Je dois vous raconter son histoire. C’est un édifice authentique du xviie siècle, tout en bois, découvert à six heures de route de Shanghai. Il y a quelques années, je l’ai acheté et fait transporter au studio. Dans la structure du temple se trouvait un carnet intime, qui avait appartenu au dernier propriétaire des lieux. Je l’ai lu. C’était étrange, autant qu’effrayant…

Pourquoi ? Il contenait des contes de dragons ?

Non. L’épouse de cet homme avait un amant. Elle avait quitté le foyer conjugal. Et tout le journal est une atroce supplique pour qu’elle revienne. Le mari abandonné écrit la nuit, il fume, il boit. Il fait des listes de promesses (d’ivrogne) :  » Si tu reparais, je redeviens un bon parti, je cherche un travail, je gagne de l’argent, on partage, je ne regarde plus la télé, je restaure ma réputation en l’honneur de notre fils, etc.  » Mais il passe constamment de l’amour à la haine. Il menace de la frapper, de lui couper la langue ou de lui casser les jambes. C’est, en fait, un récit terriblement cinématographique…

Qui finit mal ?

Plutôt : l’ancien propriétaire du temple a assassiné l’amant. Pour ce crime, il a été exécuté.

Et quel lien avec Sémélé ?

Très important. Cette tragédie m’a fait penser aux relations entre Jupiter, Junon et Sémélé. Ce temple est une maison de vie et de mort. Les époux y font l’amour, mais il devient aussi un lieu de funérailles. Vous verrez, sur scène, ce sera très lisible. J’aime l’idée qu’une musique baroque, composée il y a 350 ans, soit jouée dans un édifice oriental vieux de plus de quatre siècles. Et je vous renvoie encore une fois à l’athéisme : l’être humain ne peut s’en remettre qu’à lui seul. Dans l’opéra, Jupiter n’est même pas cap’ de sauver Sémélé. Tout comme le propriétaire du temple implorait que Jésus – il était chrétien – l’aide… en vain. Et puis il y a une autre surprise : tous les soirs, on fera venir sa veuve sur la scène de la Monnaie.

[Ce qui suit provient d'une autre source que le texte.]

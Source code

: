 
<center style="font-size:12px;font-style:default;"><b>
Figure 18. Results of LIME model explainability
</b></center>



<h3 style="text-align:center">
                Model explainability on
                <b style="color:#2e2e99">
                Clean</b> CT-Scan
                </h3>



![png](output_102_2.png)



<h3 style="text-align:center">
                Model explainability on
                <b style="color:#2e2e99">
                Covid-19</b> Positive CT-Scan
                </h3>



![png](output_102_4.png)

La présence de cette épouse chinoise sera-t-elle suffisamment claire pour le public belge ?

Oui, parce que, durant l’ouverture de l’opéra, on projettera un documentaire expliquant d’où vient le temple, comment il a été démantelé et reconstruit. Puis Jinmei apparaîtra, âgée, bien sûr, mais habillée comme à l’époque. ( NDLR : c’est elle, et son beau visage sépia encore jeune, qu’on voit d’ailleurs sur les affiches de la production.)

Franchement, vous comprenez toujours ce que vous montrez ?

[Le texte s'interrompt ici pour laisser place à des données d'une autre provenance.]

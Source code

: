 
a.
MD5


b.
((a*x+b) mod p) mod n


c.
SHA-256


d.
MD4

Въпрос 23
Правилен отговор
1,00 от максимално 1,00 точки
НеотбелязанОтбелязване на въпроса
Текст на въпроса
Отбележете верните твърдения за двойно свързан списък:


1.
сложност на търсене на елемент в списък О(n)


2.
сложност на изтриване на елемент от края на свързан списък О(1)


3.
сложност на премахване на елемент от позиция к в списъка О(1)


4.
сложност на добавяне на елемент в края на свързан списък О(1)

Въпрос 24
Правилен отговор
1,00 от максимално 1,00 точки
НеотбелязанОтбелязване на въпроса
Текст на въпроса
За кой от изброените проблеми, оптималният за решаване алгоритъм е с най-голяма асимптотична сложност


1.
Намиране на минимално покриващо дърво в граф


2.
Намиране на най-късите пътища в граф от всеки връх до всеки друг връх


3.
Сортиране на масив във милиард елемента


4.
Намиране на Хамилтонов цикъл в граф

Je combine des impressions de Chine avec une culture locale – ce que les anglophones appellent  » glocal « . Mais parfois je ne me comprends pas toujours, c’est exact… Il appartient donc à chacun de rêver, d’être libre, de faire confiance à ses sensations.

Concomitamment à la mise en scène de Sémélé, vous montez une expo solo à Londres. Dites donc, la bougeotte !

Ma façon de travailler maintient mon mental actif. Elle m’évite de tomber dans la paresse. Mais je suis déçu : je voulais envoyer Zhu Gangqiang à Londres… C’est un cochon qu’on a adopté, après l’avoir sauvé du tremblement de terre de Sichuan (il est resté plusieurs jours dans la boue, enterré vivant). C’est lui qui donne son nom à l’expo. Mais son voyage n’a pas été autorisé. En compensation, on lui a trouvé une truie anglaise, qui ira le rejoindre en Chine. Ça devrait plaire à mes enfants…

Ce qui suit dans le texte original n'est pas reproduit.